Dependence on Fossil Generation

To ensure reliability, many data centers may lean on gas turbines or diesel backup—raising emissions, regulatory, and public relations issues.

Scaling Efficiency Limits

As infrastructure grows, gains in marginal efficiency may decline. Overhead, cooling, cooling inefficiencies, and diminishing returns may reduce performance per watt.

Environmental & Sustainability Concerns

Massive power draw may strain emissions targets or sustainability goals. The optics of huge energy usage may provoke regulatory scrutiny or backlash.

Scenarios: Best Case, Mid Case, Worst Case

  • Best Case: OpenAI and Nvidia successfully phase in 10 GW over several years with grid upgrades, private generation, storage, and efficiency improvements. Deployment proceeds on schedule, compute scaling continues, rivals scramble to catch up.

  • Mid Case: Deployment is delayed months to years. Some sites suffer partial capacity (e.g. 60–80% of target). GPU utilization is throttled due to power constraints. Compute growth slows; rivals gain time.

  • Worst Case: Power limitations stall large parts of the infrastructure. OpenAI must scale back ambition, shift workloads to cloud providers, or reduce model scale. The deal risks being underbuilt, producing stranded assets.

Lessons for the AI Industry at Large

The constraints OpenAI faces are not unique.
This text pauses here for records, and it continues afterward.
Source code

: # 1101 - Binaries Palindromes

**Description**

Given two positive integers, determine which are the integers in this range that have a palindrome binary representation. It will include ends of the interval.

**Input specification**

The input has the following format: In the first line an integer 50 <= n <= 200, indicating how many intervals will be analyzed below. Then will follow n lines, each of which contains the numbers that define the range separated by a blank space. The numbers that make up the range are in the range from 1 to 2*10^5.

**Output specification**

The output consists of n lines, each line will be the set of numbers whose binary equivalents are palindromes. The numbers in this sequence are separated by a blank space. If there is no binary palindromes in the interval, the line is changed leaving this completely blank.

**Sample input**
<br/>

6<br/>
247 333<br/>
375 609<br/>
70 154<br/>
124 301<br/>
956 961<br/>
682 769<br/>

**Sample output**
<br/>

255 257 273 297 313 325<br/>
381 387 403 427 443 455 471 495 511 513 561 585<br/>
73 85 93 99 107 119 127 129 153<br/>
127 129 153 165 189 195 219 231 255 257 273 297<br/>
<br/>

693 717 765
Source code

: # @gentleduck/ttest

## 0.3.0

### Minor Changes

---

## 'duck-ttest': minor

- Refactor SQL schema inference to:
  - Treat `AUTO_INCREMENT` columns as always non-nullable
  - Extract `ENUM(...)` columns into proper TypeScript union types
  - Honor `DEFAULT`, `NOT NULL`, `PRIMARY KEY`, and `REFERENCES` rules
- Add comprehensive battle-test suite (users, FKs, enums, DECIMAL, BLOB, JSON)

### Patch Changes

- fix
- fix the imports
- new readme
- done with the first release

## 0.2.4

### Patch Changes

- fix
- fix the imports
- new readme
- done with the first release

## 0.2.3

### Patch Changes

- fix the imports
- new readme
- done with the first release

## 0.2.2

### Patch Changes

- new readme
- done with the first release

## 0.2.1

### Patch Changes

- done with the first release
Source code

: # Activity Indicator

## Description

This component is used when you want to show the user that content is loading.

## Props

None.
Any company attempting to build AI “factories” must contend with energy.

  1. Electricity is the ultimate limiting resource — before chips, before networking, before cooling — for massive AI deployments.

  2. Site selection is as important as server design — good compute hardware on bad power is worthless.

  3. Energy collaboration must be baked in at the start — infrastructure, grid, utility, permitting, power design should be core, not afterthought.

  4. Modular deployment wins — deploying in phases and learning helps manage risk.

  5. Hybrid energy and storage are essential — relying solely on grid power is increasingly risky.

  6. Efficiency matters at scale — small improvements in power draw, GPU utilization, cooling design, software scheduling multiply at gigawatt scale.

  7. Sustainability will be under scrutiny — as AI grows, environmental impact, emissions, renewable use, regulatory pressure will intensify.

Power Is the Control Lever Behind AI Scale

OpenAI’s $100 billion Nvidia deal sets a bold stage. But in the unfolding narrative, the real drama may not be about how fast models train, how many GPUs spin — but whether the lights stay on. Access to power, grid capacity, energy contracts, and infrastructure risk are the hidden enablers behind every layer of AI scaling.

If OpenAI (and Nvidia) succeed in surmounting the power challenge, that will mark a pivotal moment. But if they fail — or stumble — it will be a stark reminder: in computing, the true bottleneck isn’t always tech; sometimes it’s the kilowatts behind it.